* [Problem to solve] Output all records precisely as written.

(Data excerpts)
* * * * * * * * *

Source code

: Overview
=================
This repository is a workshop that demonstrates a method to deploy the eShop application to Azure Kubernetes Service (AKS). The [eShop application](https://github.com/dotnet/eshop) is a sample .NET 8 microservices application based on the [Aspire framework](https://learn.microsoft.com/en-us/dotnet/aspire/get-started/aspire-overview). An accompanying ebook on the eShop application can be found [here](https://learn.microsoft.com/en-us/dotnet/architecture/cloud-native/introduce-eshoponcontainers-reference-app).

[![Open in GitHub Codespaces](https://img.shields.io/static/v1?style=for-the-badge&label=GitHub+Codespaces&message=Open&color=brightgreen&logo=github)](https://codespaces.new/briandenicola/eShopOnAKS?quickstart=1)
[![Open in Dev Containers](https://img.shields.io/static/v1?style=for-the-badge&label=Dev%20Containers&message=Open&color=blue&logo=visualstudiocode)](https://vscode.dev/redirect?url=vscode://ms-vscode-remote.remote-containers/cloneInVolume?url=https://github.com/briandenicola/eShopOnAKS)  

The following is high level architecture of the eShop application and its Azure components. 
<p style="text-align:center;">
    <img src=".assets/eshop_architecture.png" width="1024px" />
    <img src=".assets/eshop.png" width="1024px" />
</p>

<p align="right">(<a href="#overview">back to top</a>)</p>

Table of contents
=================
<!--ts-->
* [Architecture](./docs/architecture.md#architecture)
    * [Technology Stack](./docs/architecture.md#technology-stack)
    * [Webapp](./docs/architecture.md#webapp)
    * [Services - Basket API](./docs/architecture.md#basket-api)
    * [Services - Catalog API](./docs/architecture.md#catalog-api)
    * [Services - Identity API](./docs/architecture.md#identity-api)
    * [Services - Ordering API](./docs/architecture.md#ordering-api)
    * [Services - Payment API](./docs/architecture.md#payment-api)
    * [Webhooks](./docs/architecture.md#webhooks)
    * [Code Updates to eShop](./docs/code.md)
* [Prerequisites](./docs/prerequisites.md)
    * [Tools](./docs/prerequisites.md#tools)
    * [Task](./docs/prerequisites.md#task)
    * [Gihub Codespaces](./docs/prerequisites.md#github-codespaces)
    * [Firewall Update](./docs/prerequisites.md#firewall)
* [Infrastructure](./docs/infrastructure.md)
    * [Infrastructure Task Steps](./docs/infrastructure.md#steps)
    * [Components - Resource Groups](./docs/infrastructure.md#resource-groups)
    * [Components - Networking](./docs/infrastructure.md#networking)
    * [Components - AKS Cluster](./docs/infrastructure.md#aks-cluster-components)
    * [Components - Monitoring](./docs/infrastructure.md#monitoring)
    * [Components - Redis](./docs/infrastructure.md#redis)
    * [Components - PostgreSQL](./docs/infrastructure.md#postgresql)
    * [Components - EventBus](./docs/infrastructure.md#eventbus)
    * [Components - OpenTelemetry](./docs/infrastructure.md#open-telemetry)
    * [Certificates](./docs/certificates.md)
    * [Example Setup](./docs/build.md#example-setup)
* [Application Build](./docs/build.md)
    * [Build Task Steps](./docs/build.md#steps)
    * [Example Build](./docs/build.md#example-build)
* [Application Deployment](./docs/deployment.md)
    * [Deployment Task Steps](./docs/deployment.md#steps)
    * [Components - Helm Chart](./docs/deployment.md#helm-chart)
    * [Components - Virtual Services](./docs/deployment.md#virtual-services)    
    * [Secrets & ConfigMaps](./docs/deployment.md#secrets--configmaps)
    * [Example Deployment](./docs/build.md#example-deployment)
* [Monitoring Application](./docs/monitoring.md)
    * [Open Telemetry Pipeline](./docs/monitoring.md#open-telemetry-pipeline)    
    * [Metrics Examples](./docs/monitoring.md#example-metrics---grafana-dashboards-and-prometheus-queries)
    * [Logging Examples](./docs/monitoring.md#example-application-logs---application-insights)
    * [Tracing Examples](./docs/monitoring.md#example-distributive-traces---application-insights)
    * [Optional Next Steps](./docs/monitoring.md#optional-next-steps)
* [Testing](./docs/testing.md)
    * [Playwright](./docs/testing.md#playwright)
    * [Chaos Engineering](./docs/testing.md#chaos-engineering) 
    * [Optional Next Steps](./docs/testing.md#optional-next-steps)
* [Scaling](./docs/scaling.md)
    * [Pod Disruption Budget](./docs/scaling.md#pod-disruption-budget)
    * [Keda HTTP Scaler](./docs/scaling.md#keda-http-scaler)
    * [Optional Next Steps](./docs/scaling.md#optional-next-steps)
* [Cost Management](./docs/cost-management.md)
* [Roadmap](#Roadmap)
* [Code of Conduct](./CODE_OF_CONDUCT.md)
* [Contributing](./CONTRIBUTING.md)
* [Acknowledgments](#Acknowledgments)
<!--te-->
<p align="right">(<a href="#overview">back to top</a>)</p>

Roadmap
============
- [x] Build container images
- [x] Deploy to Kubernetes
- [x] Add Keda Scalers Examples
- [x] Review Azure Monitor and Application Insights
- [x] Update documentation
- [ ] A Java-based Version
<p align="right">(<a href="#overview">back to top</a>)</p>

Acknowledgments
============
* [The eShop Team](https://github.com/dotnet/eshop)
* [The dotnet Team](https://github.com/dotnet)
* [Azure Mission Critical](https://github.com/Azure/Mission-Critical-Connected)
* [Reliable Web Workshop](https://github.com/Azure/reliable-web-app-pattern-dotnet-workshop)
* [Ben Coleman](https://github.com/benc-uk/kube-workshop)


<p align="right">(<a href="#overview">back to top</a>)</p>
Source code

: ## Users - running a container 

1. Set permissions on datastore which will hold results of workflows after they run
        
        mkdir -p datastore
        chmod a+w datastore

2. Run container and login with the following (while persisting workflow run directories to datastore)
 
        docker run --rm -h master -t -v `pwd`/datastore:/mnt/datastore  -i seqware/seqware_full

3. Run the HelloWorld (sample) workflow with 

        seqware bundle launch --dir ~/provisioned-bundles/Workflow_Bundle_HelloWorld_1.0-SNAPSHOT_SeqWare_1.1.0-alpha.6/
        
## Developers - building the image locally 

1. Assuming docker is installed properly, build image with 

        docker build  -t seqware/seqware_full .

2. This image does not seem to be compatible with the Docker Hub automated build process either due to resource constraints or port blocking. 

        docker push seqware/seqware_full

* * * * * * * * *

* [The answer]
Source code

: Overview
=================
This repository is a workshop that demonstrates a method to deploy the eShop application to Azure Kubernetes Service (AKS). The [eShop application](https://github.com/dotnet/eshop) is a sample .NET 8 microservices application based on the [Aspire framework](https://learn.microsoft.com/en-us/dotnet/aspire/get-started/aspire-overview). An accompanying ebook on the eShop application can be found [here](https://learn.microsoft.com/en-us/dotnet/architecture/cloud-native/introduce-eshoponcontainers-reference-app).

[![Open in GitHub Codespaces](https://img.shields.io/static/v1?style=for-the-badge&label=GitHub+Codespaces&message=Open&color=brightgreen&logo=github)](https://codespaces.new/briandenicola/eShopOnAKS?quickstart=1)
[![Open in Dev Containers](https://img.shields.io/static/v1?style=for-the-badge&label=Dev%20Containers&message=Open&color=blue&logo=visualstudiocode)](https://vscode.dev/redirect?url=vscode://ms-vscode-remote.remote-containers/cloneInVolume?url=https://github.com/briandenicola/eShopOnAKS)  

The following is high level architecture of the eShop application and its Azure components. 
<p style="text-align:center;">
    <img src=".assets/eshop_architecture.png" width="1024px" />
    <img src=".assets/eshop.png" width="1024px" />
</p>

<p align="right">(<a href="#overview">back to top</a>)</p>

Table of contents
=================
<!--ts-->
* [Architecture](./docs/architecture.md#architecture)
    * [Technology Stack](./docs/architecture.md#technology-stack)
    * [Webapp](./docs/architecture.md#webapp)
    * [Services - Basket API](./docs/architecture.md#basket-api)
    * [Services - Catalog API](./docs/architecture.md#catalog-api)
    * [Services - Identity API](./docs/architecture.md#identity-api)
    * [Services - Ordering API](./docs/architecture.md#ordering-api)
    * [Services - Payment API](./docs/architecture.md#payment-api)
    * [Webhooks](./docs/architecture.md#webhooks)
    * [Code Updates to eShop](./docs/code.md)
* [Prerequisites](./docs/prerequisites.md)
    * [Tools](./docs/prerequisites.md#tools)
    * [Task](./docs/prerequisites.md#task)
    * [Gihub Codespaces](./docs/prerequisites.md#github-codespaces)
    * [Firewall Update](./docs/prerequisites.md#firewall)
* [Infrastructure](./docs/infrastructure.md)
    * [Infrastructure Task Steps](./docs/infrastructure.md#steps)
    * [Components - Resource Groups](./docs/infrastructure.md#resource-groups)
    * [Components - Networking](./docs/infrastructure.md#networking)
    * [Components - AKS Cluster](./docs/infrastructure.md#aks-cluster-components)
    * [Components - Monitoring](./docs/infrastructure.md#monitoring)
    * [Components - Redis](./docs/infrastructure.md#redis)
    * [Components - PostgreSQL](./docs/infrastructure.md#postgresql)
    * [Components - EventBus](./docs/infrastructure.md#eventbus)
    * [Components - OpenTelemetry](./docs/infrastructure.md#open-telemetry)
    * [Certificates](./docs/certificates.md)
    * [Example Setup](./docs/build.md#example-setup)
* [Application Build](./docs/build.md)
    * [Build Task Steps](./docs/build.md#steps)
    * [Example Build](./docs/build.md#example-build)
* [Application Deployment](./docs/deployment.md)
    * [Deployment Task Steps](./docs/deployment.md#steps)
    * [Components - Helm Chart](./docs/deployment.md#helm-chart)
    * [Components - Virtual Services](./docs/deployment.md#virtual-services)    
    * [Secrets & ConfigMaps](./docs/deployment.md#secrets--configmaps)
    * [Example Deployment](./docs/build.md#example-deployment)
* [Monitoring Application](./docs/monitoring.md)
    * [Open Telemetry Pipeline](./docs/monitoring.md#open-telemetry-pipeline)    
    * [Metrics Examples](./docs/monitoring.md#example-metrics---grafana-dashboards-and-prometheus-queries)
    * [Logging Examples](./docs/monitoring.md#example-application-logs---application-insights)
    * [Tracing Examples](./docs/monitoring.md#example-distributive-traces---application-insights)
    * [Optional Next Steps](./docs/monitoring.md#optional-next-steps)
* [Testing](./docs/testing.md)
    * [Playwright](./docs/testing.md#playwright)
    * [Chaos Engineering](./docs/testing.md#chaos-engineering) 
    * [Optional Next Steps](./docs/testing.md#optional-next-steps)
* [Scaling](./docs/scaling.md)
    * [Pod Disruption Budget](./docs/scaling.md#pod-disruption-budget)
    * [Keda HTTP Scaler](./docs/scaling.md#keda-http-scaler)
    * [Optional Next Steps](./docs/scaling.md#optional-next-steps)
* [Cost Management](./docs/cost-management.md)
* [Roadmap](#Roadmap)
* [Code of Conduct](./CODE_OF_CONDUCT.md)
* [Contributing](./CONTRIBUTING.md)
* [Acknowledgments](#Acknowledgments)
<!--te-->
<p align="right">(<a href="#overview">back to top</a>)</p>

Roadmap
============
- [x] Build container images
- [x] Deploy to Kubernetes
- [x] Add Keda Scalers Examples
- [x] Review Azure Monitor and Application Insights
- [x] Update documentation
- [ ] A Java-based Version
<p align="right">(<a href="#overview">back to top</a>)</p>

Acknowledgments
============
* [The eShop Team](https://github.com/dotnet/eshop)
* [The dotnet Team](https://github.com/dotnet)
* [Azure Mission Critical](https://github.com/Azure/Mission-Critical-Connected)
* [Reliable Web Workshop](https://github.com/Azure/reliable-web-app-pattern-dotnet-workshop)
* [Ben Coleman](https://github.com/benc-uk/kube-workshop)


<p align="right">(<a href="#overview">back to top</a>)</p>
Source code

: ## Users - running a container 

1. Set permissions on datastore which will hold results of workflows after they run
        
        mkdir -p datastore
        chmod a+w datastore

2. Run container and login with the following (while persisting workflow run directories to datastore)
 
        docker run --rm -h master -t -v `pwd`/datastore:/mnt/datastore  -i seqware/seqware_full

3. Run the HelloWorld (sample) workflow with 

        seqware bundle launch --dir ~/provisioned-bundles/Workflow_Bundle_HelloWorld_1.0-SNAPSHOT_SeqWare_1.1.0-alpha.6/
        
## Developers - building the image locally 

1. Assuming docker is installed properly, build image with 

        docker build  -t seqware/seqware_full .

2. This image does not seem to be compatible with the Docker Hub automated build process either due to resource constraints or port blocking. 

        docker push seqware/seqware_full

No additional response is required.